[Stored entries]
----

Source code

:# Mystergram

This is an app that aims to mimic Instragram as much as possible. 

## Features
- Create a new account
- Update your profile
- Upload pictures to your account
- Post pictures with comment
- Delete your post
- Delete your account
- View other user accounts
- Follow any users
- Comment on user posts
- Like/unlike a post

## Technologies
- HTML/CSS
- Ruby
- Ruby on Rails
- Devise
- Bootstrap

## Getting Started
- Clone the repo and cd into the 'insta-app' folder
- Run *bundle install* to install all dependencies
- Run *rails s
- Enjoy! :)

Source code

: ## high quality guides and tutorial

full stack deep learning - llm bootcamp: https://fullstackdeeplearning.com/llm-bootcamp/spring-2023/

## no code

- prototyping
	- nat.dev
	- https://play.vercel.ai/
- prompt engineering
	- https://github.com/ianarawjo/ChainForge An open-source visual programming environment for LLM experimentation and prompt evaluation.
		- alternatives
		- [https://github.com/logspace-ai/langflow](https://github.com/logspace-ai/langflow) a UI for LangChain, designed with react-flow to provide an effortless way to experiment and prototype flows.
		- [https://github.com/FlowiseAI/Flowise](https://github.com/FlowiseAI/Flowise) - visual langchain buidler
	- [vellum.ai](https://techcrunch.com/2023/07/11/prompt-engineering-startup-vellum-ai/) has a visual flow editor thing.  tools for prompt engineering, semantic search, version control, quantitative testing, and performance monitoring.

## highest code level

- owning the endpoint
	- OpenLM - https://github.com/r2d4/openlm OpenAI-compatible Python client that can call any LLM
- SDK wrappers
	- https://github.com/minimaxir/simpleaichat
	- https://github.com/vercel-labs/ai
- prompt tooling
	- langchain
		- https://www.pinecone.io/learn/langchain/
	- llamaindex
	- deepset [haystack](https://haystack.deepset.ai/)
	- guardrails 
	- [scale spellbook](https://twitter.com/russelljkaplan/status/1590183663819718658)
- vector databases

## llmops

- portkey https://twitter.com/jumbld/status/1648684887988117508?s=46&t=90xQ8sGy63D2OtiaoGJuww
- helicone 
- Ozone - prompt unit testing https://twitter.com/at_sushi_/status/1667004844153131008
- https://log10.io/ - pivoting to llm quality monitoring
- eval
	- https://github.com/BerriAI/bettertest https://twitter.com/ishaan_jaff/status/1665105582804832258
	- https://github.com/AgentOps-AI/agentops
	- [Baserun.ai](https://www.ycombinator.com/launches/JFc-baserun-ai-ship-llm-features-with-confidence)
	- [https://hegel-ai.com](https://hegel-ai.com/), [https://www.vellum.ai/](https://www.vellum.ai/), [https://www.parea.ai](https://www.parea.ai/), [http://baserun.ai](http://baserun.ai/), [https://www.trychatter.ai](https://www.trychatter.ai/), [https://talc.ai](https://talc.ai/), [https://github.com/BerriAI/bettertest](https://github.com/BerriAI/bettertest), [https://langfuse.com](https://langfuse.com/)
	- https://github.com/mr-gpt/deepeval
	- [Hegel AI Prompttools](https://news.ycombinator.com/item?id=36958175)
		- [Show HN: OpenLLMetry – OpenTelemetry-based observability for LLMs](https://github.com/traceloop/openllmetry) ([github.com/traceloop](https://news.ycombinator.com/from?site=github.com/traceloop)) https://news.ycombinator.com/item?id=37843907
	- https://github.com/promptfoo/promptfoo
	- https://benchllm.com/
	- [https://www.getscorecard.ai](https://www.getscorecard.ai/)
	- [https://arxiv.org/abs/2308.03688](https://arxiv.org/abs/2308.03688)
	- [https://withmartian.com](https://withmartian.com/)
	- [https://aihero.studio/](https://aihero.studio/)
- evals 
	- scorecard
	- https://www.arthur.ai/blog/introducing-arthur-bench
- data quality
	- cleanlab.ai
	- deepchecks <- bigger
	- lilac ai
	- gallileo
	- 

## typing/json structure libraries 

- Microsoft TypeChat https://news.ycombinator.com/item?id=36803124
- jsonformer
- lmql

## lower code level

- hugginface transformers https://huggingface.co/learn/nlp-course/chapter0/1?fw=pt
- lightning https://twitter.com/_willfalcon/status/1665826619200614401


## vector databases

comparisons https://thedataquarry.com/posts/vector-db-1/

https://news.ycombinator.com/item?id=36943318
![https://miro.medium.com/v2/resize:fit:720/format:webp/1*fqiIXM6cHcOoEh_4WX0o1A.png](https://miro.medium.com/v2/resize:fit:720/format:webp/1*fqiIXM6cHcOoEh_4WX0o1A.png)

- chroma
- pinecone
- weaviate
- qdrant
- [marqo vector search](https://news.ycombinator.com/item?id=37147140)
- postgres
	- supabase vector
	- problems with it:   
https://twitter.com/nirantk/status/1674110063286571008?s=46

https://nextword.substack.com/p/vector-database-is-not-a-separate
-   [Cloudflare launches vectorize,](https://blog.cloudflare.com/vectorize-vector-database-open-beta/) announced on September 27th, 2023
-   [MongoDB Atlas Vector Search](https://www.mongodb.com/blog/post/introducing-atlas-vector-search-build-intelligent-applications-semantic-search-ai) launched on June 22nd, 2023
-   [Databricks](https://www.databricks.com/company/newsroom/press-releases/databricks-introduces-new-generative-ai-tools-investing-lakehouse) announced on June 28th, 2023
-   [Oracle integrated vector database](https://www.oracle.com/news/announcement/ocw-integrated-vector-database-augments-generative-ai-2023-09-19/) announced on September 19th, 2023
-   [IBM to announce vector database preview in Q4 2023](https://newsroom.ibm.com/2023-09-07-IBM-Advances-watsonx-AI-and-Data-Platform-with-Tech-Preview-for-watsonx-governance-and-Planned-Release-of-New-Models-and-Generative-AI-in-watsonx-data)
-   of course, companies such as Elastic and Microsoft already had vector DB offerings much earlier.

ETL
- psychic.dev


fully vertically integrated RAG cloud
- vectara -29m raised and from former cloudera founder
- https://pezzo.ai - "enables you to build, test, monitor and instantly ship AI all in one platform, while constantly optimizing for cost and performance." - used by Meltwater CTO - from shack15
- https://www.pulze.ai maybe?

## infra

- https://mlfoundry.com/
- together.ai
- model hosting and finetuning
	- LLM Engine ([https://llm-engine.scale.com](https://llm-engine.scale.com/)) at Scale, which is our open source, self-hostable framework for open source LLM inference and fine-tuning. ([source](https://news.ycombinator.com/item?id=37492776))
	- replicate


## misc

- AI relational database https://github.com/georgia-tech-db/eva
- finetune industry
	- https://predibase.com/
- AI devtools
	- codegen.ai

----

> WHAT IS EXPECTED:
Please transcribe every entry above exactly as it appears.

> RESPONSE TO THIS TASK:
Source code

:# Mystergram

This is an app that aims to mimic Instragram as much as possible. 

## Features
- Create a new account
- Update your profile
- Upload pictures to your account
- Post pictures with comment
- Delete your post
- Delete your account
- View other user accounts
- Follow any users
- Comment on user posts
- Like/unlike a post

## Technologies
- HTML/CSS
- Ruby
- Ruby on Rails
- Devise
- Bootstrap

## Getting Started
- Clone the repo and cd into the 'insta-app' folder
- Run *bundle install* to install all dependencies
- Run *rails s
- Enjoy! :)

Source code

: ## high quality guides and tutorial

full stack deep learning - llm bootcamp: https://fullstackdeeplearning.com/llm-bootcamp/spring-2023/

## no code

- prototyping
	- nat.dev
	- https://play.vercel.ai/
- prompt engineering
	- https://github.com/ianarawjo/ChainForge An open-source visual programming environment for LLM experimentation and prompt evaluation.
		- alternatives
		- [https://github.com/logspace-ai/langflow](https://github.com/logspace-ai/langflow) a UI for LangChain, designed with react-flow to provide an effortless way to experiment and prototype flows.
		- [https://github.com/FlowiseAI/Flowise](https://github.com/FlowiseAI/Flowise) - visual langchain buidler
	- [vellum.ai](https://techcrunch.com/2023/07/11/prompt-engineering-startup-vellum-ai/) has a visual flow editor thing.  tools for prompt engineering, semantic search, version control, quantitative testing, and performance monitoring.

## highest code level

- owning the endpoint
	- OpenLM - https://github.com/r2d4/openlm OpenAI-compatible Python client that can call any LLM
- SDK wrappers
	- https://github.com/minimaxir/simpleaichat
	- https://github.com/vercel-labs/ai
- prompt tooling
	- langchain
		- https://www.pinecone.io/learn/langchain/
	- llamaindex
	- deepset [haystack](https://haystack.deepset.ai/)
	- guardrails 
	- [scale spellbook](https://twitter.com/russelljkaplan/status/1590183663819718658)
- vector databases

## llmops

- portkey https://twitter.com/jumbld/status/1648684887988117508?s=46&t=90xQ8sGy63D2OtiaoGJuww
- helicone 
- Ozone - prompt unit testing https://twitter.com/at_sushi_/status/1667004844153131008
- https://log10.io/ - pivoting to llm quality monitoring
- eval
	- https://github.com/BerriAI/bettertest https://twitter.com/ishaan_jaff/status/1665105582804832258
	- https://github.com/AgentOps-AI/agentops
	- [Baserun.ai](https://www.ycombinator.com/launches/JFc-baserun-ai-ship-llm-features-with-confidence)
	- [https://hegel-ai.com](https://hegel-ai.com/), [https://www.vellum.ai/](https://www.vellum.ai/), [https://www.parea.ai](https://www.parea.ai/), [http://baserun.ai](http://baserun.ai/), [https://www.trychatter.ai](https://www.trychatter.ai/), [https://talc.ai](https://talc.ai/), [https://github.com/BerriAI/bettertest](https://github.com/BerriAI/bettertest), [https://langfuse.com](https://langfuse.com/)
	- https://github.com/mr-gpt/deepeval
	- [Hegel AI Prompttools](https://news.ycombinator.com/item?id=36958175)
		- [Show HN: OpenLLMetry – OpenTelemetry-based observability for LLMs](https://github.com/traceloop/openllmetry) ([github.com/traceloop](https://news.ycombinator.com/from?site=github.com/traceloop)) https://news.ycombinator.com/item?id=37843907
	- https://github.com/promptfoo/promptfoo
	- https://benchllm.com/
	- [https://www.getscorecard.ai](https://www.getscorecard.ai/)
	- [https://arxiv.org/abs/2308.03688](https://arxiv.org/abs/2308.03688)
	- [https://withmartian.com](https://withmartian.com/)
	- [https://aihero.studio/](https://aihero.studio/)
- evals 
	- scorecard
	- https://www.arthur.ai/blog/introducing-arthur-bench
- data quality
	- cleanlab.ai
	- deepchecks <- bigger
	- lilac ai
	- gallileo
	- 

## typing/json structure libraries 

- Microsoft TypeChat https://news.ycombinator.com/item?id=36803124
- jsonformer
- lmql

## lower code level

- hugginface transformers https://huggingface.co/learn/nlp-course/chapter0/1?fw=pt
- lightning https://twitter.com/_willfalcon/status/1665826619200614401


## vector databases

comparisons https://thedataquarry.com/posts/vector-db-1/

https://news.ycombinator.com/item?id=36943318
![https://miro.medium.com/v2/resize:fit:720/format:webp/1*fqiIXM6cHcOoEh_4WX0o1A.png](https://miro.medium.com/v2/resize:fit:720/format:webp/1*fqiIXM6cHcOoEh_4WX0o1A.png)

- chroma
- pinecone
- weaviate
- qdrant
- [marqo vector search](https://news.ycombinator.com/item?id=37147140)
- postgres
	- supabase vector
	- problems with it:   
https://twitter.com/nirantk/status/1674110063286571008?s=46

https://nextword.substack.com/p/vector-database-is-not-a-separate
-   [Cloudflare launches vectorize,](https://blog.cloudflare.com/vectorize-vector-database-open-beta/) announced on September 27th, 2023
-   [MongoDB Atlas Vector Search](https://www.mongodb.com/blog/post/introducing-atlas-vector-search-build-intelligent-applications-semantic-search-ai) launched on June 22nd, 2023
-   [Databricks](https://www.databricks.com/company/newsroom/press-releases/databricks-introduces-new-generative-ai-tools-investing-lakehouse) announced on June 28th, 2023
-   [Oracle integrated vector database](https://www.oracle.com/news/announcement/ocw-integrated-vector-database-augments-generative-ai-2023-09-19/) announced on September 19th, 2023
-   [IBM to announce vector database preview in Q4 2023](https://newsroom.ibm.com/2023-09-07-IBM-Advances-watsonx-AI-and-Data-Platform-with-Tech-Preview-for-watsonx-governance-and-Planned-Release-of-New-Models-and-Generative-AI-in-watsonx-data)
-   of course, companies such as Elastic and Microsoft already had vector DB offerings much earlier.

ETL
- psychic.dev


fully vertically integrated RAG cloud
- vectara -29m raised and from former cloudera founder
- https://pezzo.ai - "enables you to build, test, monitor and instantly ship AI all in one platform, while constantly optimizing for cost and performance." - used by Meltwater CTO - from shack15
- https://www.pulze.ai maybe?

## infra

- https://mlfoundry.com/
- together.ai
- model hosting and finetuning
	- LLM Engine ([https://llm-engine.scale.com](https://llm-engine.scale.com/)) at Scale, which is our open source, self-hostable framework for open source LLM inference and fine-tuning. ([source](https://news.ycombinator.com/item?id=37492776))
	- replicate


## misc

- AI relational database https://github.com/georgia-tech-db/eva
- finetune industry
	- https://predibase.com/
- AI devtools
	- codegen.ai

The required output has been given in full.